Conversely, after menopause, when estrogen and testosterone levels drop, the Skene’s glands can atrophy. This can lead to dryness or a thinning of the urethral area, making older women more prone to irritation. It’s all connected.
Practical Steps for Health and Awareness
Understanding your own anatomy isn't just a fun fact; it’s about better self-care. If you’ve struggled with mysterious pelvic discomfort, it’s worth asking specific questions.
- Self-Examination: If you feel a lump or persistent tenderness near the urethral opening, don't ignore it. It’s not "just a weird UTI."
- Talk to an Urogynecologist: General GPs might not be up to date on the nuances of the Skene’s gland. An urogynecologist specializes in the intersection of the urinary and reproductive systems. They are the experts here.
- Ask About PSA: If there is a suspected growth near the urethra, ask if a PSA blood test is relevant. It’s an unconventional request for a woman, but it’s scientifically backed for identifying Skene's gland issues.
- Hydration and Hygiene: Since the glands drain into the urethra, staying hydrated helps keep the ducts clear and flush out bacteria that could cause "female prostatitis."

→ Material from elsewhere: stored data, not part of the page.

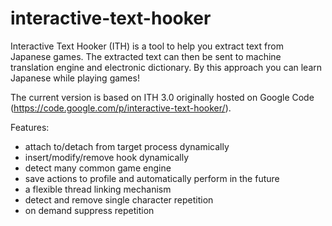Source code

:interactive-text-hooker
=======================

Interactive Text Hooker (ITH) is a tool to help you extract text from Japanese games. The extracted text can then be sent to machine translation engine and electronic dictionary. By this approach you can learn Japanese while playing games!

The current version is based on ITH 3.0 originally hosted on Google Code (https://code.google.com/p/interactive-text-hooker/).

Features:

- attach to/detach from target process dynamically
- insert/modify/remove hook dynamically
- detect many common game engine
- save actions to profile and automatically perform in the future
- a flexible thread linking mechanism
- detect and remove single character repetition
- on demand suppress repetition
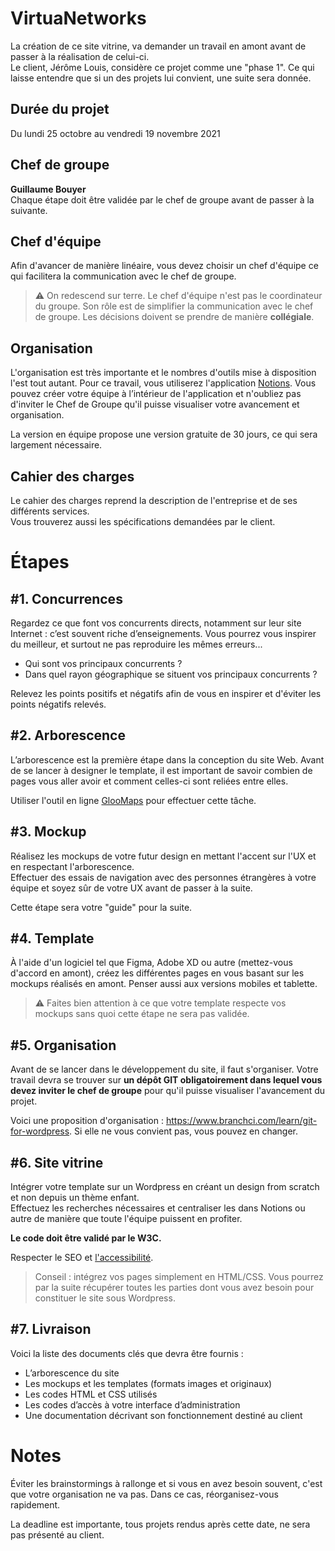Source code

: # VirtuaNetworks

La création de ce site vitrine, va demander un travail en amont avant de passer à la réalisation de celui-ci.  
Le client, Jérôme Louis, considère ce projet comme une "phase 1". Ce qui laisse entendre que si un des projets lui convient, une suite sera donnée.

## Durée du projet

Du lundi 25 octobre au vendredi 19 novembre 2021

## Chef de groupe

**Guillaume Bouyer**  
Chaque étape doit être validée par le chef de groupe avant de passer à la suivante.

## Chef d'équipe

Afin d'avancer de manière linéaire, vous devez choisir un chef d'équipe ce qui facilitera la communication avec le chef de groupe. 

> :warning: On redescend sur terre. Le chef d'équipe n'est pas le coordinateur du groupe. Son rôle est de simplifier la communication avec le chef de groupe. Les décisions doivent se prendre de manière **collégiale**.

## Organisation

L'organisation est très importante et le nombres d'outils mise à disposition l'est tout autant. Pour ce travail, vous utiliserez l'application [Notions](https://www.notion.so/fr-fr). Vous pouvez créer votre équipe à l’intérieur de l'application et n'oubliez pas d'inviter le Chef de Groupe qu'il puisse visualiser votre avancement et organisation.

La version en équipe propose une version gratuite de 30 jours, ce qui sera largement nécessaire.

## Cahier des charges

Le cahier des charges reprend la description de l'entreprise et de ses différents services.  
Vous trouverez aussi les spécifications demandées par le client.

# Étapes

## #1. Concurrences

Regardez ce que font vos concurrents directs, notamment sur leur site Internet : c’est souvent riche d’enseignements. Vous pourrez vous inspirer du meilleur, et surtout ne pas reproduire les mêmes erreurs...

* Qui sont vos principaux concurrents ?
* Dans quel rayon géographique se situent vos principaux concurrents ?

Relevez les points positifs et négatifs afin de vous en inspirer et d'éviter les points négatifs relevés.

## #2. Arborescence

L’arborescence est la première étape dans la conception du site Web. Avant de se lancer à designer le template, il est important de savoir combien de pages vous aller avoir et comment celles-ci sont reliées entre elles.

Utiliser l'outil en ligne [GlooMaps](https://www.gloomaps.com) pour effectuer cette tâche.

## #3. Mockup

Réalisez les mockups de votre futur design en mettant l'accent sur l'UX et en respectant l'arborescence.  
Effectuer des essais de navigation avec des personnes étrangères à votre équipe et soyez sûr de votre UX avant de passer à la suite.

Cette étape sera votre "guide" pour la suite.

## #4. Template

À l'aide d'un logiciel tel que Figma, Adobe XD ou autre (mettez-vous d'accord en amont), créez les différentes pages en vous basant sur les mockups réalisés en amont. Penser aussi aux versions mobiles et tablette.

> :warning: Faites bien attention à ce que votre template respecte vos mockups sans quoi cette étape ne sera pas validée.

## #5. Organisation

Avant de se lancer dans le développement du site, il faut s'organiser. Votre travail devra se trouver sur **un dépôt GIT obligatoirement dans lequel vous devez inviter le chef de groupe** pour qu'il puisse visualiser l'avancement du projet.

Voici une proposition d'organisation : https://www.branchci.com/learn/git-for-wordpress. Si elle ne vous convient pas, vous pouvez en changer.

## #6. Site vitrine

Intégrer votre template sur un Wordpress en créant un design from scratch et non depuis un thème enfant.  
Effectuez les recherches nécessaires et centraliser les dans Notions ou autre de manière que toute l'équipe puissent en profiter.

**Le code doit être validé par le W3C.**

Respecter le SEO et [l'accessibilité](https://blog.ipedis.com/ameliorer-accessibilite-numerique-site-web.).

> Conseil : intégrez vos pages simplement en HTML/CSS. Vous pourrez par la suite récupérer toutes les parties dont vous avez besoin pour constituer le site sous Wordpress.

## #7. Livraison

Voici la liste des documents clés que devra être fournis :
* L’arborescence du site
* Les mockups et les templates (formats images et originaux)
* Les codes HTML et CSS utilisés
* Les codes d’accès à votre interface d’administration
* Une documentation décrivant son fonctionnement destiné au client

# Notes

Éviter les brainstormings à rallonge et si vous en avez besoin souvent, c'est que votre organisation ne va pas. Dans ce cas, réorganisez-vous rapidement.

La deadline est importante, tous projets rendus après cette date, ne sera pas présenté au client.
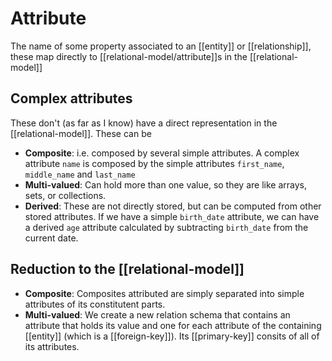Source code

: # Attribute
The name of some property associated to an [[entity]] or [[relationship]], these map directly to [[relational-model/attribute]]s in the [[relational-model]]

## Complex attributes
These don't (as far as I know) have a direct representation in the [[relational-model]]. These can be

* **Composite**: i.e. composed by several simple attributes. A complex attribute `name` is composed by the simple attributes `first_name`, `middle_name` and `last_name`
* **Multi-valued**: Can hold more than one value, so they are like arrays, sets, or collections.
* **Derived**: These are not directly stored, but can be computed from other stored attributes. If we have a simple `birth_date` attribute, we can have a derived `age` attribute calculated by subtracting `birth_date` from the current date.

## Reduction to the [[relational-model]]
* **Composite**: Composites attributed are simply separated into simple attributes of its constitutent parts.
* **Multi-valued**: We create a new relation schema that contains an attribute that holds its value and one for each attribute of the containing [[entity]] (which is a [[foreign-key]]). Its [[primary-key]] consits of all of its attributes.
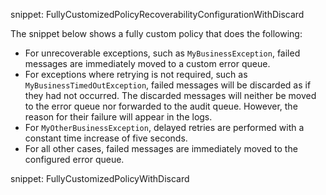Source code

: snippet: FullyCustomizedPolicyRecoverabilityConfigurationWithDiscard

The snippet below shows a fully custom policy that does the following:

 * For unrecoverable exceptions, such as `MyBusinessException`, failed messages are immediately moved to a custom error queue. 
 * For exceptions where retrying is not required, such as `MyBusinessTimedOutException`, failed messages will be discarded as if they had not occurred. The discarded messages will neither be moved to the error queue nor forwarded to the audit queue. However, the reason for their failure will appear in the logs.
 * For `MyOtherBusinessException`, delayed retries are performed with a constant time increase of five seconds.
 * For all other cases, failed messages are immediately moved to the configured error queue.

snippet: FullyCustomizedPolicyWithDiscard
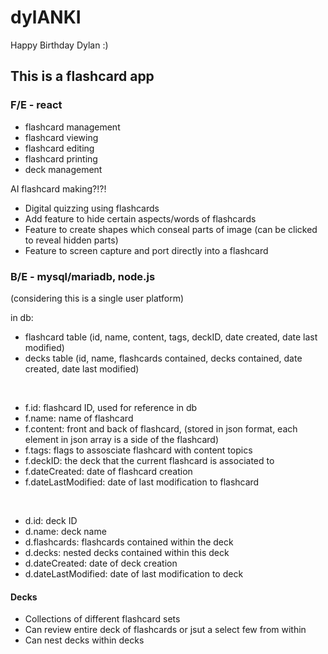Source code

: # dylANKI
Happy Birthday Dylan :)

## This is a flashcard app

### F/E - react
- flashcard management
- flashcard viewing
- flashcard editing
- flashcard printing
- deck management

AI flashcard making?!?!

- Digital quizzing using flashcards
- Add feature to hide certain aspects/words of flashcards
- Feature to create shapes which conseal parts of image (can be clicked to reveal hidden parts)
- Feature to screen capture and port directly into a flashcard

### B/E - mysql/mariadb, node.js
(considering this is a single user platform)

in db:
- flashcard table (id, name, content, tags, deckID, date created, date last modified)
- decks table (id, name, flashcards contained, decks contained, date created, date last modified)

<br>

- f.id: flashcard ID, used for reference in db
- f.name: name of flashcard
- f.content: front and back of flashcard, (stored in json format, each element in json array is a side of the flashcard) 
- f.tags: flags to assosciate flashcard with content topics
- f.deckID: the deck that the current flashcard is associated to
- f.dateCreated: date of flashcard creation
- f.dateLastModified: date of last modification to flashcard

<br>

- d.id: deck ID
- d.name: deck name
- d.flashcards: flashcards contained within the deck
- d.decks: nested decks contained within this deck
- d.dateCreated: date of deck creation
- d.dateLastModified: date of last modification to deck

#### Decks
- Collections of different flashcard sets
- Can review entire deck of flashcards or jsut a select few from within
- Can nest decks within decks
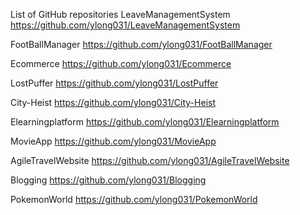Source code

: List of GitHub repositories
LeaveManagementSystem
https://github.com/ylong031/LeaveManagementSystem

FootBallManager
https://github.com/ylong031/FootBallManager

Ecommerce
https://github.com/ylong031/Ecommerce

LostPuffer
https://github.com/ylong031/LostPuffer

City-Heist
https://github.com/ylong031/City-Heist

Elearningplatform
https://github.com/ylong031/Elearningplatform

MovieApp
https://github.com/ylong031/MovieApp

AgileTravelWebsite
https://github.com/ylong031/AgileTravelWebsite

Blogging
https://github.com/ylong031/Blogging

PokemonWorld
https://github.com/ylong031/PokemonWorld
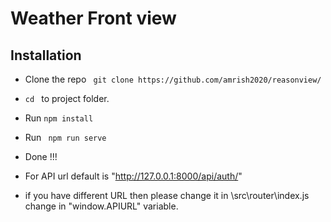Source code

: # Weather Front view
## Installation
* Clone the repo ` git clone https://github.com/amrish2020/reasonview/`
* `cd ` to project folder. 
* Run ` npm install ` 
* Run ` npm run serve` 
* Done !!!

* For API url default is "http://127.0.0.1:8000/api/auth/"
* if you have different URL then please change it in \src\router\index.js change in "window.APIURL" variable.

- Advocate for Yourself: If your symptoms are dismissed because "women don't have a prostate," feel free to mention the 2002 terminological update. You have the right to an accurate diagnosis based on modern science, not 1950s textbooks.
Biology is a spectrum. The "male" and "female" labels we use for organs are often too rigid for the reality of our bodies. The Skene’s gland is a perfect example of how much we still have to learn about female physiology. It’s not a "male organ" in a female body; it’s a vital, functional part of being a woman that deserves just as much medical attention as any other part of the anatomy.